Decolonizing non-Western social transformation

This research will analyze broadly resonating Western narratives on non-Western social transformation and the ways in which its agents engage with these discourses. The research has two key objectives: to explore the (potential) impact of circulating textual and visual representations, and to think about how to deal with the unequal power relations in the context of critical interdependences. The research will use the methods of textual and visual media analysis, semi-structured interviews and participant observation. It will aspire to produce the knowledge relevant beyond academia and to boldly experiment with more inclusive, dialogic and power-balancing research process. In doing so, this research will tell us more about the actual enactment of the position which is critical to both local and global unequal, discriminatory and exploitative power relations.

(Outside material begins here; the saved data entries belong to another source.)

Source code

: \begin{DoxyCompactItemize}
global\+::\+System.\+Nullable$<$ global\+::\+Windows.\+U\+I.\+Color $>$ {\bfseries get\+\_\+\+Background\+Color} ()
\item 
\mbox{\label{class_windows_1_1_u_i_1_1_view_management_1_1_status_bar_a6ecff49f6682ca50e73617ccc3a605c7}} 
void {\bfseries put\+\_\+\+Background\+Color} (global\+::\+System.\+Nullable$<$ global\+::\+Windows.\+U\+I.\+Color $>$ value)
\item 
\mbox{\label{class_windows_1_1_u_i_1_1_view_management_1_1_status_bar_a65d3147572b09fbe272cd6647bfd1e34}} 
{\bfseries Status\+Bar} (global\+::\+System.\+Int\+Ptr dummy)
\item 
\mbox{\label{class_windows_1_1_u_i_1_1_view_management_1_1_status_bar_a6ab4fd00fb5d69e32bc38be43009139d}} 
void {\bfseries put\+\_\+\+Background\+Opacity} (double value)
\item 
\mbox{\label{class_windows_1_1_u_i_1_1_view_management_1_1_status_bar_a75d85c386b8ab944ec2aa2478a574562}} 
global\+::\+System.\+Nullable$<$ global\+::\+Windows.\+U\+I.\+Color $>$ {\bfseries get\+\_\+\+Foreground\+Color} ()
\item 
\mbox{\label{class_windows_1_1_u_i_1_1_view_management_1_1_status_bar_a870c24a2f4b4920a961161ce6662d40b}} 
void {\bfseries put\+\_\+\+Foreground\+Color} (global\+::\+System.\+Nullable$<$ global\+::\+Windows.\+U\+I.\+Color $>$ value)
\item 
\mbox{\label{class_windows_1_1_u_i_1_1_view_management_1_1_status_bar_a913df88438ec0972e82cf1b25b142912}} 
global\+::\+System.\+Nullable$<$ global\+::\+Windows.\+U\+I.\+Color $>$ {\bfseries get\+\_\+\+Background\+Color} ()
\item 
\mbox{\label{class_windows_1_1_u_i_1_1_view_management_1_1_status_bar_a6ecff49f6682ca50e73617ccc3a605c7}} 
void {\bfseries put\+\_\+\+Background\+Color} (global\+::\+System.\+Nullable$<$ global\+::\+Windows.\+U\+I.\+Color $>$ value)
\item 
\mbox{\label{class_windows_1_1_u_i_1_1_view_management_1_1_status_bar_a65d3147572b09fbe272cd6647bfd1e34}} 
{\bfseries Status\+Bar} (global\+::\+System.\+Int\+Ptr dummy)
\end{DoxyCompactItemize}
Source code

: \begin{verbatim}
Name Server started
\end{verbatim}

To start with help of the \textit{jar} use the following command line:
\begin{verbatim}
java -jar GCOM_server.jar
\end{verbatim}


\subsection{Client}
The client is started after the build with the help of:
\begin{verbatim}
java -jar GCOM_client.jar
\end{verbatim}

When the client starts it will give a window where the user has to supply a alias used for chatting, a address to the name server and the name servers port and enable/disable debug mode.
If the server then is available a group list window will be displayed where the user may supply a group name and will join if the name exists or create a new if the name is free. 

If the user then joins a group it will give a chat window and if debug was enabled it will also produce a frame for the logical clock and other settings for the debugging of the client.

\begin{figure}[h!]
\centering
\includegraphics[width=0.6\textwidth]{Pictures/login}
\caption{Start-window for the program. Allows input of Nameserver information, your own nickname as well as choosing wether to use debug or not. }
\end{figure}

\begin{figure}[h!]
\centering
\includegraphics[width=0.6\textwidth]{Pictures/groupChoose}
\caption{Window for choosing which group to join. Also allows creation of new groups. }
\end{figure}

This research focuses on transnational links of Chinese social activist in post-Tiananmen China. It has two key objectives: to explore the dynamics of past and present global activist exchanges and support networks, and to think about how to practice decolonization of activism and its transnational support in the contexts of globally growing authoritarianism, geopolitical tensions, and unequal access to resources.
The project looks at distinct yet interconnected sites of international attention, political and collaborative interests, and Chinese activist initiatives and endeavors. First, it analyses the anglophone media reports on Chinese social activism by being attentive to the interlocked dynamics of international interest in activism, China’s inner politics and policies, and China’s position in global affairs. In this section of research, the attention is placed on the imaginary created and disseminated by the US and the UK media outlets, as well as on the diasporic alliances of the Chinese activists. Second, this research decentres the UK- the US axes of global civil society networks and brings to the fore Sino-Nordic activists exchanges and the importance of the connections of Chinese social activists with their peers from the global South and European postsocialist contexts. Finally, an attempt to think about what it means to do decolonization as a researcher, as a supporter, and as a non-Western social activist comes to be grounded in participation and observation of a series of co-organized knowledge-sharing events and academic writing directed by the activists themselves.